WHAT THIS TASK INVOLVES | Write the records out exactly, so that no picture remains in the copy.

=== TASK INPUTS ===

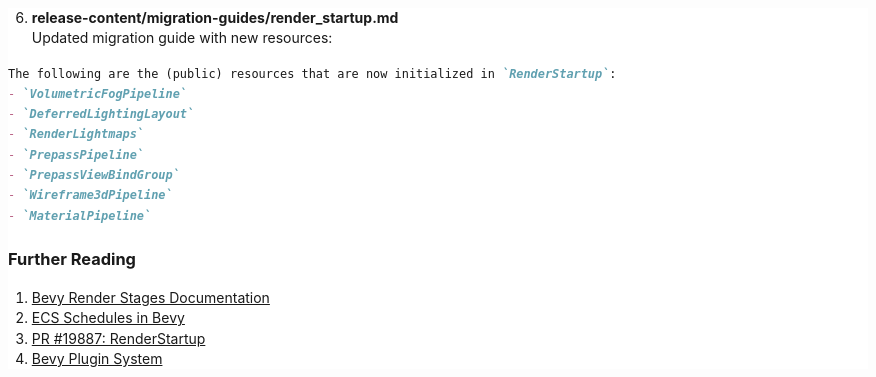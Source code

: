 6. **release-content/migration-guides/render_startup.md**  
   Updated migration guide with new resources:
```markdown
The following are the (public) resources that are now initialized in `RenderStartup`:
- `VolumetricFogPipeline`
- `DeferredLightingLayout`
- `RenderLightmaps`
- `PrepassPipeline`
- `PrepassViewBindGroup`
- `Wireframe3dPipeline`
- `MaterialPipeline`
```

### Further Reading
1. [Bevy Render Stages Documentation](https://bevyengine.org/learn/book/getting-started/rendering/)
2. [ECS Schedules in Bevy](https://bevyengine.org/learn/book/getting-started/ecs/#schedules)
3. [PR #19887: RenderStartup](https://github.com/bevyengine/bevy/pull/19887)
4. [Bevy Plugin System](https://bevyengine.org/learn/book/getting-started/plugins/)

===

SOLUTION FOR THIS PROBLEM |
Source code

: 6. **release-content/migration-guides/render_startup.md**  
   Updated migration guide with new resources:
```markdown
The following are the (public) resources that are now initialized in `RenderStartup`:
- `VolumetricFogPipeline`
- `DeferredLightingLayout`
- `RenderLightmaps`
- `PrepassPipeline`
- `PrepassViewBindGroup`
- `Wireframe3dPipeline`
- `MaterialPipeline`
```

### Further Reading
1. [Bevy Render Stages Documentation](https://bevyengine.org/learn/book/getting-started/rendering/)
2. [ECS Schedules in Bevy](https://bevyengine.org/learn/book/getting-started/ecs/#schedules)
3. [PR #19887: RenderStartup](https://github.com/bevyengine/bevy/pull/19887)
4. [Bevy Plugin System](https://bevyengine.org/learn/book/getting-started/plugins/)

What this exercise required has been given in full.